2. What was your study Plan?


I had an effective three months to prepare for the examination. I had planned a review of the subjects for one and a half months supplemented by subject-wise tests. The remaining one and a half months was dedicated to solving previous years’ question papers of AIIMS, along with the mock tests of ADrPlexus for AIIMS and PGI. The final week was dedicated to review of memory-based concepts like scoring scales, penal code sections and so on.


3. How many hours did u study ?


I used to study for an effective 10 to 12 hours everyday for three months. This was interspersed with scheduled off days.


4. Your tips for success


There is no substitute for an understanding of concepts and common sense. Purely memory-based study might help in the short term but fades quickly and will lead to a deterioration of confidence. Study must be backed up by strong practice sessions where you gain insight into the exam pattern and time management.



5. During your preparation, did you ever doubt your ability to succeed in it?


Yes. There were always times when I felt I wouldn’t be able to crack the exam. It’s necessary to realize that such thoughts are only a hindrance and push forward.



6. How much time do you think one requires for serious preparation for this examination?


A dedicated PGI focused preparation for 3 to 4 months depending on individual capacity should suffice for most people.


7. When did you seriously start preparing for this exam?


I started seriously preparing for the exam in the last week of January.


8. Did you face the problem of volatile memory? If so, how did you deal with it?


There is always memory-based information or certain new concepts that are volatile. For new concepts, I would go back and refer standard textbooks, read about it in depth to gain a better hold of the matter. For the memory-based information, I made a list during my review of subjects to go through them on the day before the examination.


9. What was your daily timetable during the preparation? Were you able to stick to the timetable strictly?


My day would include a nine hour morning session for a review of subjects. This was followed by a three hour night session where I would solve questions (either subject wise, mock or previous years’ papers). Once my review of subjects was completed, I would solve mock tests or previous years’ papers taking two days to solve one paper with the review of answers.


There were always some days where I would not be able to stick to the schedule. But, I had allowed myself a certain number of buffer days every month in case this happened to compensate.


10. What is your advice to the future aspirants?

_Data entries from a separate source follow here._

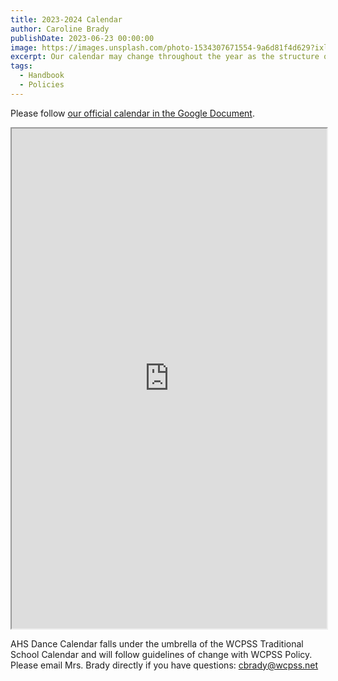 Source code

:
 ```yaml
---
title: 2023-2024 Calendar
author: Caroline Brady
publishDate: 2023-06-23 00:00:00
image: https://images.unsplash.com/photo-1534307671554-9a6d81f4d629?ixlib=rb-4.0.3&ixid=M3wxMjA3fDB8MHxwaG90by1wYWdlfHx8fGVufDB8fHx8fA%3D%3D&auto=format&fit=crop&w=1651&q=80
excerpt: Our calendar may change throughout the year as the structure of the year changes. Please be sure to keep email notifications on as the year progresses for any updates on changes.
tags:
  - Handbook
  - Policies
---
```


Please follow [our official calendar in the Google Document](https://docs.google.com/document/d/1roTCJhtkHXkoTds3Asw_3WjmNPHD6hvUU7o0YWy9poU/edit?usp=sharing).

<div style="text-align: center"><iframe src=https://docs.google.com/document/d/1roTCJhtkHXkoTds3Asw_3WjmNPHD6hvUU7o0YWy9poU/edit?rm=minimal&tab=t.0" width="100%" height="800px"></iframe></div>

AHS Dance Calendar falls under the umbrella of the WCPSS Traditional School Calendar and will follow guidelines of change with WCPSS Policy. Please email Mrs. Brady directly if you have questions: cbrady@wcpss.net
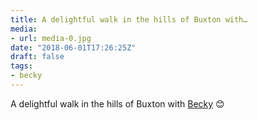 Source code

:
 ```yaml
---
title: A delightful walk in the hills of Buxton with…
media:
- url: media-0.jpg
date: "2018-06-01T17:26:25Z"
draft: false
tags:
- becky
---
```

A delightful walk in the hills of Buxton with [Becky](/tags/becky) 😊
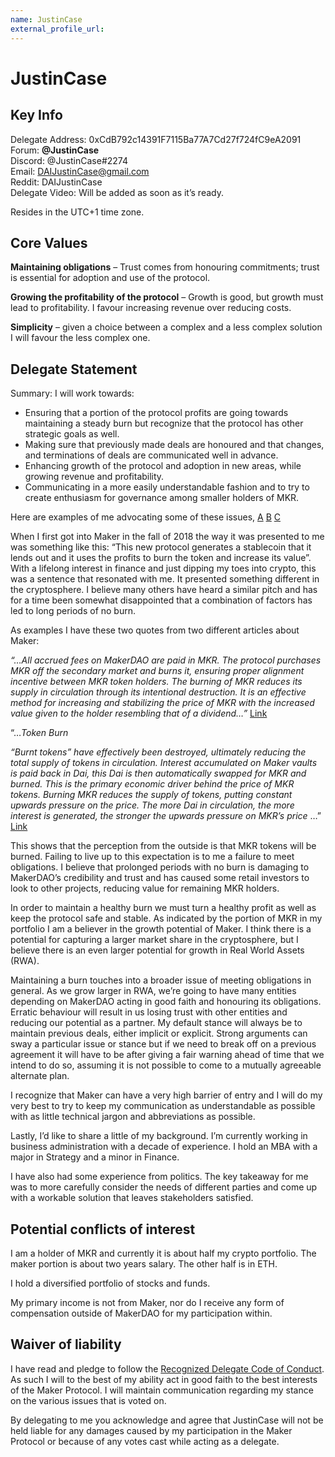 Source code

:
 ```yaml
---
name: JustinCase
external_profile_url:
---
```


# JustinCase

## Key Info

Delegate Address: 0xCdB792c14391F7115Ba77A7Cd27f724fC9eA2091  
Forum: **@JustinCase**  
Discord: @JustinCase#2274  
Email: [DAIJustinCase@gmail.com](mailto:DAIJustinCase@gmail.com)  
Reddit: DAIJustinCase  
Delegate Video: Will be added as soon as it’s ready.  

Resides in the UTC+1 time zone.

## Core Values

**Maintaining obligations** – Trust comes from honouring commitments; trust is essential for adoption and use of the protocol.

**Growing the profitability of the protocol** – Growth is good, but growth must lead to profitability. I favour increasing revenue over reducing costs.

**Simplicity** – given a choice between a complex and a less complex solution I will favour the less complex one.

## Delegate Statement

Summary: I will work towards:

* Ensuring that a portion of the protocol profits are going towards maintaining a steady burn but recognize that the protocol has other strategic goals as well.
* Making sure that previously made deals are honoured and that changes, and terminations of deals are communicated well in advance.
* Enhancing growth of the protocol and adoption in new areas, while growing revenue and profitability.
* Communicating in a more easily understandable fashion and to try to create enthusiasm for governance among smaller holders of MKR.

Here are examples of me advocating some of these issues, [A](https://forum.makerdao.com/t/mip40c3-sp45-modify-core-unit-budget-ora-001-oracle-gas-costs/11621/6?u=justincase) [B](https://forum.makerdao.com/t/makerdao-actual-expenses-vs-budget-september-2021/11525/8?u=justincase) [C](https://forum.makerdao.com/t/signal-request-increasing-the-surplus-buffer-2021-11/11448/41?u=justincase)

When I first got into Maker in the fall of 2018 the way it was presented to me was something like this: “This new protocol generates a stablecoin that it lends out and it uses the profits to burn the token and increase its value”. With a lifelong interest in finance and just dipping my toes into crypto, this was a sentence that resonated with me. It presented something different in the cryptosphere. I believe many others have heard a similar pitch and has for a time been somewhat disappointed that a combination of factors has led to long periods of no burn.

As examples I have these two quotes from two different articles about Maker:

*“…All accrued fees on MakerDAO are paid in MKR. The protocol purchases MKR off the secondary market and burns it, ensuring proper alignment incentive between MKR token holders. The burning of MKR reduces its supply in circulation through its intentional destruction. It is an effective method for increasing and stabilizing the price of MKR with the increased value given to the holder resembling that of a dividend…”* [Link](https://www.publish0x.com/cryptoeq/defi-20-has-the-current-spotlight-but-dont-sleep-on-proven-b-xlzxodk)

“…*Token Burn*

*“Burnt tokens” have effectively been destroyed, ultimately reducing the total supply of tokens in circulation. Interest accumulated on Maker vaults is paid back in Dai, this Dai is then automatically swapped for MKR and burned. This is the primary economic driver behind the price of MKR tokens. Burning MKR reduces the supply of tokens, putting constant upwards pressure on the price. The more Dai in circulation, the more interest is generated, the stronger the upwards pressure on MKR’s price* …” [Link](https://cryptocurrently.medium.com/maker-the-central-bank-of-decentralized-finance-a-breakdown-67ef224ab602)

This shows that the perception from the outside is that MKR tokens will be burned. Failing to live up to this expectation is to me a failure to meet obligations. I believe that prolonged periods with no burn is damaging to MakerDAO’s credibility and trust and has caused some retail investors to look to other projects, reducing value for remaining MKR holders.

In order to maintain a healthy burn we must turn a healthy profit as well as keep the protocol safe and stable. As indicated by the portion of MKR in my portfolio I am a believer in the growth potential of Maker. I think there is a potential for capturing a larger market share in the cryptosphere, but I believe there is an even larger potential for growth in Real World Assets (RWA).

Maintaining a burn touches into a broader issue of meeting obligations in general. As we grow larger in RWA, we’re going to have many entities depending on MakerDAO acting in good faith and honouring its obligations. Erratic behaviour will result in us losing trust with other entities and reducing our potential as a partner. My default stance will always be to maintain previous deals, either implicit or explicit. Strong arguments can sway a particular issue or stance but if we need to break off on a previous agreement it will have to be after giving a fair warning ahead of time that we intend to do so, assuming it is not possible to come to a mutually agreeable alternate plan.

I recognize that Maker can have a very high barrier of entry and I will do my very best to try to keep my communication as understandable as possible with as little technical jargon and abbreviations as possible.

Lastly, I’d like to share a little of my background. I’m currently working in business administration with a decade of experience. I hold an MBA with a major in Strategy and a minor in Finance.

I have also had some experience from politics. The key takeaway for me was to more carefully consider the needs of different parties and come up with a workable solution that leaves stakeholders satisfied.

## Potential conflicts of interest 

I am a holder of MKR and currently it is about half my crypto portfolio. The maker portion is about two years salary. The other half is in ETH.

I hold a diversified portfolio of stocks and funds.

My primary income is not from Maker, nor do I receive any form of compensation outside of MakerDAO for my participation within.

## Waiver of liability 

I have read and pledge to follow the [Recognized Delegate Code of Conduct](https://forum.makerdao.com/t/recognised-delegate-code-of-conduct/9384). As such I will to the best of my ability act in good faith to the best interests of the Maker Protocol. I will maintain communication regarding my stance on the various issues that is voted on.

By delegating to me you acknowledge and agree that JustinCase will not be held liable for any damages caused by my participation in the Maker Protocol or because of any votes cast while acting as a delegate.

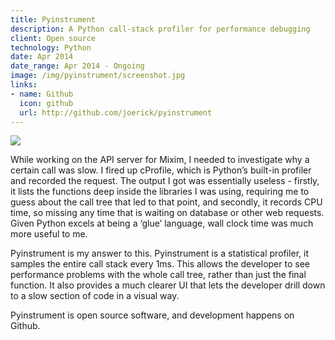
 ```yaml
---
title: Pyinstrument
description: A Python call-stack profiler for performance debugging
client: Open source
technology: Python
date: Apr 2014
date_range: Apr 2014 - Ongoing
image: /img/pyinstrument/screenshot.jpg
links:
- name: Github
  icon: github
  url: http://github.com/joerick/pyinstrument
---
```


![]({{page.image}})

While working on the API server for Mixim, I needed to investigate why a certain call was slow. I fired up cProfile, which is Python’s built-in profiler and recorded the request. The output I got was essentially useless - firstly, it lists the functions deep inside the libraries I was using, requiring me to guess about the call tree that led to that point, and secondly, it records CPU time, so missing any time that is waiting on database or other web requests. Given Python excels at being a ‘glue’ language, wall clock time was much more useful to me.

Pyinstrument is my answer to this. Pyinstrument is a statistical profiler, it samples the entire call stack every 1ms. This allows the developer to see performance problems with the whole call tree, rather than just the final function. It also provides a much clearer UI that lets the developer drill down to a slow section of code in a visual way.

Pyinstrument is open source software, and development happens on Github.
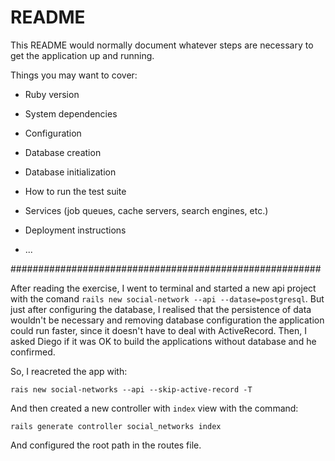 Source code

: # README

This README would normally document whatever steps are necessary to get the
application up and running.

Things you may want to cover:

* Ruby version

* System dependencies

* Configuration

* Database creation

* Database initialization

* How to run the test suite

* Services (job queues, cache servers, search engines, etc.)

* Deployment instructions

* ...

########################################################

After reading the exercise, I went to terminal and started a new api project with the comand `rails new social-network --api --datase=postgresql`. But just after configuring the database, I realised that the persistence of data wouldn't be necessary and removing database configuration the application could run faster, since it doesn't have to deal with ActiveRecord. Then, I asked Diego if it was OK to build the applications without database and he confirmed.

So, I reacreted the app with:
```
rais new social-networks --api --skip-active-record -T
```
And then created a new controller with `index` view with the command:
```
rails generate controller social_networks index
```
And configured the root path in the routes file.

The process is a long and hard one, but cracking it is definitely not impossible. There are no shortcuts. Persistence and hardwork is the only way.


11. Which books did you read for the theory part?


I went through the Kaplan USMLE modules for the subjects apart from the standard review books.


12. What was your strategy for the exam day?


A good night’s sleep and a good breakfast. I walked into the exam consciously forgetting everything I had studied to avoid exam anxiety and last minute jitters.


13. What was ur style of answering question. Whether you started from question no 1 and ended with 200/ 250 or started from middle of the question paper.


I started from question 1. I had timed myself to finish the paper in two and a half hours. I went through the paper three times. Once I answered a question, I would not review it again. The first round, I answered all the straightforward questions, marking all the ones I had doubts in and the ones I left blank (as they needed some thinking to answer). The second and third round of the paper review was in the last half an hour. The second round I answered all the questions I had left blank. The third round, I came back and answered those questions I had doubts in.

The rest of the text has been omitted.